Song titles are not copyrightable but if a particular title has become so connected with one particular song, it is a violation of property rights if anyone  attempts to use it for another song.

The beginning of protection

A work is under copyright protection the moment it is created and  appears in material form so that it is perceptible either directly or with the aid of a machine or device.A song, for instance, attracts legal protection  the moment that it is completed by its songwriter and exists in a tangible form, that is in the form of a lead sheet, for example, or of a tape recording. It does not have to be printed or published and it does not have to be registered either. No form of registration is required in most countries. However, copyright registration agencies are established all over the world and various kinds of works besides  music (books, scripts, maps, designs etc) are registered for the purpose of record and for assisting the proof of the existence of a work on a given date in case of infringement. Registration is accomplished by filing a form  with information about the work and copies of it on a record, tape or lead sheet.

 Ownership of copyright   

Under the Copyright Law of most countries, the creator of the work, that is the composer, songwriter, or lyricist is  the  first owner of copyright unless there is a written agreement by which the author assigns the copyright to another person or entity, such as a music publisher or a record company. In cases of works made for hire, that is when  the work is made by an employee in the course of his employment, or is specially ordered or commissioned, the employer or commissioning party is considered to be the author. In this case,  the employer owns all the rights in the work  unless the parties agree otherwise.

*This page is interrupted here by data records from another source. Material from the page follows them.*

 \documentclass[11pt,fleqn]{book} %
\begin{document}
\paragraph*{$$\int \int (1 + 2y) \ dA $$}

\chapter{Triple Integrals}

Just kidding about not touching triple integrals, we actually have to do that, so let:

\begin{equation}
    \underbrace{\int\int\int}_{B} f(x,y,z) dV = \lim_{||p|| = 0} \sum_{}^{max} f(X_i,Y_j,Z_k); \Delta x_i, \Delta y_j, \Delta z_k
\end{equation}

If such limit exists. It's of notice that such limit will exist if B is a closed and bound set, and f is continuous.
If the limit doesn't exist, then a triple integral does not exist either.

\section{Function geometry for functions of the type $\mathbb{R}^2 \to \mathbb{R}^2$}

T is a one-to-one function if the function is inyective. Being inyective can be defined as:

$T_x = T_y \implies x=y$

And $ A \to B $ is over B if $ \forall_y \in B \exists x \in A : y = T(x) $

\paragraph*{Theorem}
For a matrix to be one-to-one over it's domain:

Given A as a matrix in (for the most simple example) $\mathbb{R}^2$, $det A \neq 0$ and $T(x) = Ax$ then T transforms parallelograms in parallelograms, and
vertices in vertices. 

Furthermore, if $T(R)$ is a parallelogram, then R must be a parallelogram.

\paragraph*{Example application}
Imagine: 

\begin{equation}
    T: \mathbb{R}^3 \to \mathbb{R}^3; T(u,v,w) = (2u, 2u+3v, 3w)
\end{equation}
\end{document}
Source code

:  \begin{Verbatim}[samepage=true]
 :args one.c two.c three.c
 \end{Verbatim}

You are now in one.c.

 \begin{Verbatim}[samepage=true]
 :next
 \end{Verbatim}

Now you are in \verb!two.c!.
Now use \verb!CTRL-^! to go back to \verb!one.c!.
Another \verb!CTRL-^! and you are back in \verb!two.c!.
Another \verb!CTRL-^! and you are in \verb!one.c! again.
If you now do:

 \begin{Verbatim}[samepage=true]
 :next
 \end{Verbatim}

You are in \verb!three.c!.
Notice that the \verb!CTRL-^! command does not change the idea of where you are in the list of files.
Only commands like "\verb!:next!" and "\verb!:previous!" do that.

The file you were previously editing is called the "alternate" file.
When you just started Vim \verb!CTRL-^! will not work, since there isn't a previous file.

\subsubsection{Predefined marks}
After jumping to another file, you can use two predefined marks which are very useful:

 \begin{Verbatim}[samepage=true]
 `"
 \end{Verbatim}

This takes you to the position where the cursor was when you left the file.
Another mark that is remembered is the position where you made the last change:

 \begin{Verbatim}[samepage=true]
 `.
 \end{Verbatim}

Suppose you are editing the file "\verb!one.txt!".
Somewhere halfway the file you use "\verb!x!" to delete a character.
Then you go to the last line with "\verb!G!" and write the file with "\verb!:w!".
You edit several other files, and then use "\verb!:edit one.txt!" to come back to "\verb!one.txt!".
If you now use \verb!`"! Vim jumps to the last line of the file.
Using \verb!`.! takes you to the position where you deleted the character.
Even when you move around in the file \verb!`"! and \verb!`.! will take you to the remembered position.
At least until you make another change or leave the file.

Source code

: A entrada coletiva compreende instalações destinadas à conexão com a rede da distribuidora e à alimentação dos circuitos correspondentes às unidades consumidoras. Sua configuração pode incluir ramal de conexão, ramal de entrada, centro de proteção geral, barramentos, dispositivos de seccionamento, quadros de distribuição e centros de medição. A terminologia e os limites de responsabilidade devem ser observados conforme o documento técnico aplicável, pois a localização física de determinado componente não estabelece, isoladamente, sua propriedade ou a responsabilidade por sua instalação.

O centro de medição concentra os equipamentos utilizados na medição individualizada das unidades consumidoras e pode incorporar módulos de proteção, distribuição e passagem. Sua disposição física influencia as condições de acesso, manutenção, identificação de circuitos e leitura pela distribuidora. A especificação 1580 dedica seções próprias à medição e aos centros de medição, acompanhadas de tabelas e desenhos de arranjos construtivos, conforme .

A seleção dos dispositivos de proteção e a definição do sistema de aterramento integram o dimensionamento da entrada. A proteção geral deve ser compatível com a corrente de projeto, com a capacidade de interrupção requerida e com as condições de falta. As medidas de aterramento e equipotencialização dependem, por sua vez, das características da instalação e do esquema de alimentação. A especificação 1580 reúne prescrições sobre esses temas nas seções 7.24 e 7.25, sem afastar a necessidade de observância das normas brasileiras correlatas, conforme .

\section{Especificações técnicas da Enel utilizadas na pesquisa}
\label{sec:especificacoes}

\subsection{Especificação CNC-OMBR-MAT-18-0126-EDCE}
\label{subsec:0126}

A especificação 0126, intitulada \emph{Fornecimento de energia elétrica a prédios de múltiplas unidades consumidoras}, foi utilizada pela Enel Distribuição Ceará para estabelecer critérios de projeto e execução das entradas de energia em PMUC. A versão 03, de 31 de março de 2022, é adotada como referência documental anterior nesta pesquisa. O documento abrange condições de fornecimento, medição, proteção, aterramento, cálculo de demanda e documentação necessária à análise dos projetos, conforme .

For example, if someone hires a songwriter to write a song, as a contribution to a collective work (such as part of a motion picture or other audio-visual work) with there being a written agreement between the parties that it is to be for hire, the employer owns all the rights in this song.

 Copyright notice

All copies of copyrighted works bear a copyright notice  to inform the world of who the copyright owner of the work is.  This notice contains three elements: the letter  “c” in a circle  (or the word "Copyright," or the abbreviation "Copr."),  the year of first publication and the name of the copyright owner. Putting a copyright notice on copies of a work published is optional.  Errors in or omissions of the notice have no effect on copyright protection. However, although it is not required, it should always be included so that, in case of infringement, the infringers cannot raise the defense that they didn’t know that the work was copyrighted, since notice identifies the copyright owner and year of first publication. Also, copies of unpublished works should bear a notice to alert prospective publishers as to its status. In this case the notice should contain the word "Unpublished", the year of creation and the author’s name. There is also a sound recording copyright notice, indicated  by the letter "P" in a circle. This notice is for protection of the sounds on the record, not the musical composition, and usually belongs to the record company that recorded the music.

 The penalties for an infringement of copyright

In case of  violation of the exclusive rights granted by the copyright law to a copyright owner, the penalty for the infringer is to pay either "statutory damages" (the amount is at the discretion of the court), or the actual damages suffered plus the infringer's profits that were attributable to the infringement.

International copyright protection

International copyright conventions have been established in order to protect copyright works around the world.  The majority of countries  belong to at least one of them, The Berne Convention for the protection of Literary and Artistic Works . The countries that are members of these conventions offer protection to works created by nationals or residents in the other member countries.